Requirement:
The records below are to be transcribed exactly, with the pictures removed.

Records for processing:
★ ★ ★

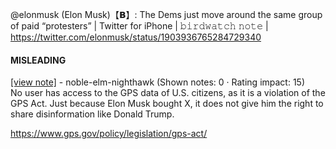 @elonmusk (Elon Musk)【𝗕】: The Dems just move around the same group of paid “protesters” | Twitter for iPhone | 𝚋𝚒𝚛𝚍𝚠𝚊𝚝𝚌𝚑 𝚗𝚘𝚝𝚎 | https://twitter.com/elonmusk/status/1903936765284729340

#### MISLEADING

[[view note]](https://x.com/i/birdwatch/n/1903965802769899726) - noble-elm-nighthawk (Shown notes: 0 · Rating impact: 15)\
No user has access to the GPS data of U.S. citizens, as it is a violation of the GPS Act. Just because Elon Musk bought X, it does not give him the right to share disinformation like Donald Trump.

https://www.gps.gov/policy/legislation/gps-act/
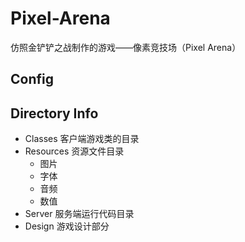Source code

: # Pixel-Arena

仿照金铲铲之战制作的游戏——像素竞技场（Pixel Arena）

## Config



## Directory Info

- Classes
	客户端游戏类的目录
- Resources
	资源文件目录
	- 图片
	- 字体
	- 音频
	- 数值
- Server
	服务端运行代码目录
- Design
  游戏设计部分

★ ★ ★

Answer to this task:
 @elonmusk (Elon Musk)【𝗕】: The Dems just move around the same group of paid “protesters” | Twitter for iPhone | 𝚋𝚒𝚛𝚍𝚠𝚊𝚝𝚌𝚑 𝚗𝚘𝚝𝚎 | https://twitter.com/elonmusk/status/1903936765284729340

#### MISLEADING

[[view note]](https://x.com/i/birdwatch/n/1903965802769899726) - noble-elm-nighthawk (Shown notes: 0 · Rating impact: 15)\
No user has access to the GPS data of U.S. citizens, as it is a violation of the GPS Act. Just because Elon Musk bought X, it does not give him the right to share disinformation like Donald Trump.

https://www.gps.gov/policy/legislation/gps-act/
Source code

: # Pixel-Arena

仿照金铲铲之战制作的游戏——像素竞技场（Pixel Arena）

## Config



## Directory Info

- Classes
	客户端游戏类的目录
- Resources
	资源文件目录
	- 图片
	- 字体
	- 音频
	- 数值
- Server
	服务端运行代码目录
- Design
  游戏设计部分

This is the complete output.